Myanmar’s fast emerging air cargo industry is gearing up but needs to address severe infrastructure limitations, Michael Mackey reports.
The overriding problem for the sector is the sheer lack of hardware – especially at Yangon International Airport, a nodal point for nearly all of Myanmar’s air freight. Yangon is the country’s business capital.
“The air terminal is too small,” Panalpina’s country manager, Angela Lee told Air Cargo Week.
For exports it has only 2,500 sq m for storage and cannot meet all the capacity demands being made of it.
Worsening this its facilities are also very limited. It has just upgraded to six from four weighing machines (two big and four small) and there is no room to build pallets.
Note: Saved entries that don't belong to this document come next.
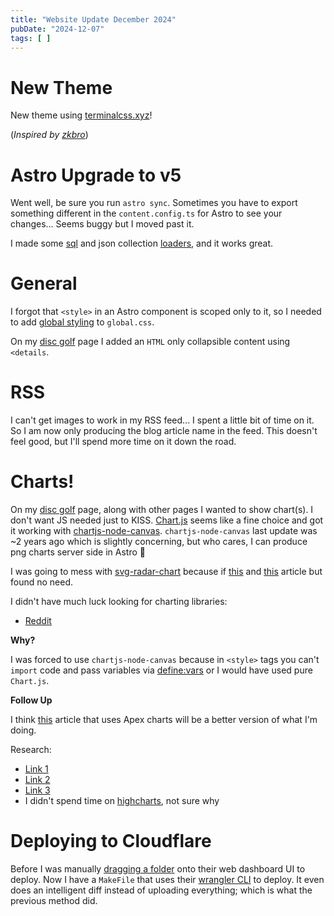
 ```yaml
---
title: "Website Update December 2024"
pubDate: "2024-12-07"
tags: [ ]
---
```


# New Theme

New theme using [terminalcss.xyz](https://terminalcss.xyz/)!

(_Inspired by [zkbro](https://html-chunder.neocities.org/)_)

# Astro Upgrade to v5

Went well, be sure you run `astro sync`. Sometimes you have to export something different in the `content.config.ts` for
Astro to see your changes... Seems buggy but I moved past it.

I made some [sql](https://neon.tech/docs/guides/astro) and json
collection [loaders](https://docs.astro.build/en/guides/content-collections/#the-collection-config-file), and it works
great.

# General

I forgot that `<style>` in an Astro component is scoped only to it, so I needed to
add [global styling](https://docs.astro.build/en/guides/styling/#global-styles) to `global.css`.

On my [disc golf](/disc-golf) page I added an `HTML` only collapsible content using `<details`.

# RSS

I can't get images to work in my RSS feed... I spent a little bit of time on it. So I am now only producing the blog
article name in the feed. This doesn't feel good, but I'll spend more time on it down the road.

# Charts!

On my [disc golf](/disc-golf) page, along with other pages I wanted to show chart(s). I don't want JS needed just
to KISS. [Chart.js](https://www.chartjs.org/docs/latest/charts/line.html) seems like a fine choice and got it working
with [chartjs-node-canvas](https://github.com/SeanSobey/ChartjsNodeCanvas). `chartjs-node-canvas` last update was ~2
years ago which is slightly concerning, but who cares, I can produce png charts server side in Astro 💪

I was going to mess with [svg-radar-chart](https://github.com/derhuerst/svg-radar-chart) because
if [this](https://stackoverflow.com/questions/49530319/how-to-generate-chart-on-serverside-with-nodejs)
and [this](https://css-tricks.com/svg-charting-libraries/) article but
found no need.

I didn't have much luck looking for charting libraries:

- [Reddit](https://www.reddit.com/r/astrojs/comments/1g21hop/looking_for_chart_library_suggestions/)

**Why?**

I was forced to use `chartjs-node-canvas` because in `<style>` tags you can't `import` code and pass variables
via [define:vars](https://docs.astro.build/en/reference/directives-reference/#definevars) or I would have used pure
`Chart.js`.

**Follow Up**

I think [this](https://dteather.com/blogs/astro-interactive-charts/) article that uses Apex charts will be a better
version of what I'm doing.

Research:

- [Link 1](https://docs.astro.build/en/guides/client-side-scripts/#script-processing)
- [Link 2](https://github.com/withastro/astro/issues/6642)
- [Link 3](https://www.reddit.com/r/astrojs/comments/1bioye6/passing_variable_from_script_tag_to_rest_of_the/)
- I didn't spend time on [highcharts](https://www.highcharts.com/), not sure why

# Deploying to Cloudflare

Before I was manually [dragging a folder](https://developers.cloudflare.com/pages/get-started/direct-upload/) onto their
web dashboard UI to deploy. Now I have a `MakeFile` that uses their
[wrangler CLI](https://developers.cloudflare.com/pages/get-started/direct-upload/#wrangler-cli) to deploy. It even does
an intelligent diff instead of uploading everything; which is what the previous
method did.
Everything comes in loose from manufacturers, according to Lee.
These problems are complicated by “slow Customs clearance,” and leads to the situation where trucks are kept waiting for up to eight or ten hours in peaks season, she adds.
That said the industry is working hard to find remedies and is lobbying the authorities to try and get something done.
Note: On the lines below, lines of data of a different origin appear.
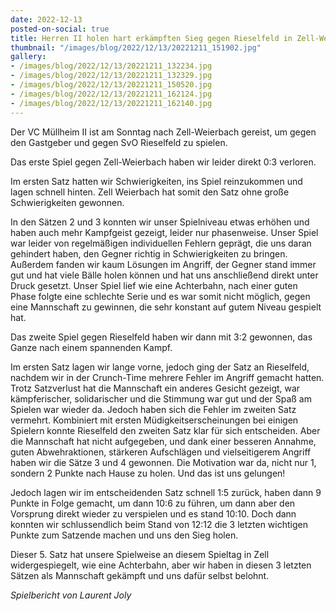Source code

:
 ```yaml
---
date: 2022-12-13
posted-on-social: true
title: Herren II holen hart erkämpften Sieg gegen Rieselfeld in Zell-Weierbach
thumbnail: "/images/blog/2022/12/13/20221211_151902.jpg"
gallery:
- /images/blog/2022/12/13/20221211_132234.jpg
- /images/blog/2022/12/13/20221211_132329.jpg
- /images/blog/2022/12/13/20221211_150520.jpg
- /images/blog/2022/12/13/20221211_162124.jpg
- /images/blog/2022/12/13/20221211_162140.jpg
---
```

Der VC Müllheim II ist am Sonntag nach Zell-Weierbach gereist, um gegen den Gastgeber und gegen SvO Rieselfeld zu spielen.

Das erste Spiel gegen Zell-Weierbach haben wir leider direkt 0:3 verloren.

Im ersten Satz hatten wir Schwierigkeiten, ins Spiel reinzukommen und lagen schnell hinten. Zell Weierbach hat somit den Satz ohne große Schwierigkeiten gewonnen.

In den Sätzen 2 und 3 konnten wir unser Spielniveau etwas erhöhen und haben auch mehr Kampfgeist gezeigt, leider nur phasenweise. Unser Spiel war leider von regelmäßigen individuellen Fehlern geprägt, die uns daran gehindert haben, den Gegner richtig in Schwierigkeiten zu bringen. Außerdem fanden wir kaum Lösungen im Angriff, der Gegner stand immer gut und hat viele Bälle holen können und hat uns anschließend direkt unter Druck gesetzt. Unser Spiel lief wie eine Achterbahn, nach einer guten Phase folgte eine schlechte Serie und es war somit nicht möglich, gegen eine Mannschaft zu gewinnen, die sehr konstant auf gutem Niveau gespielt hat.

Das zweite Spiel gegen Rieselfeld haben wir dann mit 3:2 gewonnen, das Ganze nach einem spannenden Kampf.

Im ersten Satz lagen wir lange vorne, jedoch ging der Satz an Rieselfeld, nachdem wir in der Crunch-Time mehrere Fehler im Angriff gemacht hatten. Trotz Satzverlust hat die Mannschaft ein anderes Gesicht gezeigt, war kämpferischer, solidarischer und die Stimmung war gut und der Spaß am Spielen war wieder da. Jedoch haben sich die Fehler im zweiten Satz vermehrt. Kombiniert mit ersten Müdigkeitserscheinungen bei einigen Spielern konnte Rieselfeld den zweiten Satz klar für sich entscheiden. Aber die Mannschaft hat nicht aufgegeben, und dank einer besseren Annahme, guten Abwehraktionen, stärkeren Aufschlägen und vielseitigerem Angriff haben wir die Sätze 3 und 4 gewonnen. Die Motivation war da, nicht nur 1, sondern 2 Punkte nach Hause zu holen. Und das ist uns gelungen!

Jedoch lagen wir im entscheidenden Satz schnell 1:5 zurück, haben dann 9 Punkte in Folge gemacht, um dann 10:6 zu führen, um dann aber den Vorsprung direkt wieder zu verspielen und es stand 10:10. Doch dann konnten wir schlussendlich beim Stand von 12:12 die 3 letzten wichtigen Punkte zum Satzende machen und uns den Sieg holen.

Dieser 5. Satz hat unsere Spielweise an diesem Spieltag in Zell widergespiegelt, wie eine Achterbahn, aber wir haben in diesen 3 letzten Sätzen als Mannschaft gekämpft und uns dafür selbst belohnt.

_Spielbericht von Laurent Joly_

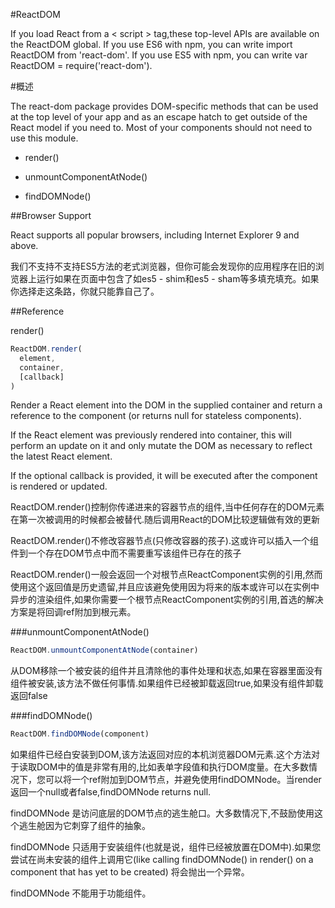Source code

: #ReactDOM

If you load React from a < script > tag,these top-level APIs are available on the ReactDOM global.  If you use ES6 with npm, you can write import ReactDOM from 'react-dom'. If you use ES5 with npm, you can write var ReactDOM = require('react-dom').

#概述

The react-dom package provides DOM-specific methods that can be used at the top level of your app and as an escape hatch to get outside of the React model if you need to. Most of your components should not need to use this module.

+ render()

+ unmountComponentAtNode()

+ findDOMNode()

##Browser Support

React supports all popular browsers, including Internet Explorer 9 and above.

我们不支持不支持ES5方法的老式浏览器，但你可能会发现你的应用程序在旧的浏览器上运行如果在页面中包含了如es5 - shim和es5 - sham等多填充填充。如果你选择走这条路，你就只能靠自己了。

##Reference

render()

```jsx harmony
ReactDOM.render(
  element,
  container,
  [callback]
)
```

Render a React element into the DOM in the supplied container and return a reference to the component (or returns null for stateless components).

If the React element was previously rendered into container, this will perform an update on it and only mutate the DOM as necessary to reflect the latest React element.

If the optional callback is provided, it will be executed after the component is rendered or updated.

ReactDOM.render()控制你传递进来的容器节点的组件,当中任何存在的DOM元素在第一次被调用的时候都会被替代.随后调用React的DOM比较逻辑做有效的更新

ReactDOM.render()不修改容器节点(只修改容器的孩子).这或许可以插入一个组件到一个存在DOM节点中而不需要重写该组件已存在的孩子

ReactDOM.render()一般会返回一个对根节点ReactComponent实例的引用,然而使用这个返回值是历史遗留,并且应该避免使用因为将来的版本或许可以在实例中异步的渲染组件,如果你需要一个根节点ReactComponent实例的引用,首选的解决方案是将回调ref附加到根元素。

###unmountComponentAtNode()

```jsx harmony
ReactDOM.unmountComponentAtNode(container)
```

从DOM移除一个被安装的组件并且清除他的事件处理和状态,如果在容器里面没有组件被安装,该方法不做任何事情.如果组件已经被卸载返回true,如果没有组件卸载返回false

###findDOMNode()

```jsx harmony
ReactDOM.findDOMNode(component)
```

如果组件已经白安装到DOM,该方法返回对应的本机浏览器DOM元素.这个方法对于读取DOM中的值是非常有用的,比如表单字段值和执行DOM度量。在大多数情况下，您可以将一个ref附加到DOM节点，并避免使用findDOMNode。当render返回一个null或者false,findDOMNode returns null.

findDOMNode 是访问底层的DOM节点的逃生舱口。大多数情况下,不鼓励使用这个逃生舱因为它刺穿了组件的抽象。

findDOMNode 只适用于安装组件(也就是说，组件已经被放置在DOM中).如果您尝试在尚未安装的组件上调用它(like calling findDOMNode() in render() on a component that has yet to be created) 将会抛出一个异常。

findDOMNode 不能用于功能组件。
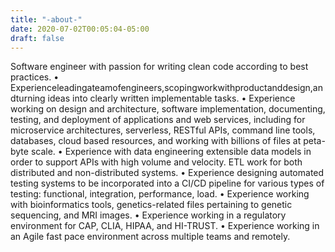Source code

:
 ```yaml
---
title: "-about-"
date: 2020-07-02T00:05:04-05:00
draft: false
---
```


 Software engineer with passion for writing clean code according to best practices.
• Experienceleadingateamofengineers,scopingworkwithproductanddesign,andturning ideas into clearly written implementable tasks.
• Experience working on design and architecture, software implementation, documenting, testing, and deployment of applications and web services, including for microservice architectures, serverless, RESTful APIs, command line tools, databases, cloud based resources, and working with billions of files at peta-byte scale.
• Experience with data engineering extensible data models in order to support APIs with high volume and velocity. ETL work for both distributed and non-distributed systems.
• Experience designing automated testing systems to be incorporated into a CI/CD pipeline for various types of testing: functional, integration, performance, load.
• Experience working with bioinformatics tools, genetics-related files pertaining to genetic sequencing, and MRI images.
• Experience working in a regulatory environment for CAP, CLIA, HIPAA, and HI-TRUST.
• Experience working in an Agile fast pace environment across multiple teams and remotely.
“Both airlines and MIFFA (Myanmar International Freight Forwarding Association) have shared the concern with Myanmar International Airport and they are looking for a solution, but we have yet to hear from them,” says Lee.
Lee is looking at air import led by medicines and pharmaceuticals as well as IT products and raw materials and spare parts for Myanmar’s industry.
Exports will be “mainly garments” she said with some shoes and perishables.
Leading the early entrants is Qatar Airways Cargo who started the first direct freighter service to Yangon, with a Doha-Yangon-Doha route served weekly with an Airbus A330 freighter, providing more than 60 tonnes of cargo capacity each way.
“We are delighted to launch our eighth freighter destination for 2017, in line with our strategic expansion to our network and fleet. Since the country’s liberalisation, Myanmar has had the fastest-growing economy in the ASEAN region, and foreign investment in local trade has seen tremendous growth,” Qatar Airways’ acting chief officer cargo, Guillaume Halleux, said at commencement.
Myanmar’s air freight exports and imports have risen tremendously by 87 per cent and 58 per cent in tonnes since 2014, Qatar said.
Ready-made garments are the chief exports destined mainly for Europe and the United States via a stopover in Doha.
The new service will also facilitate the transit of pharmaceutical imports from Europe to Myanmar through its established QR Pharma solution.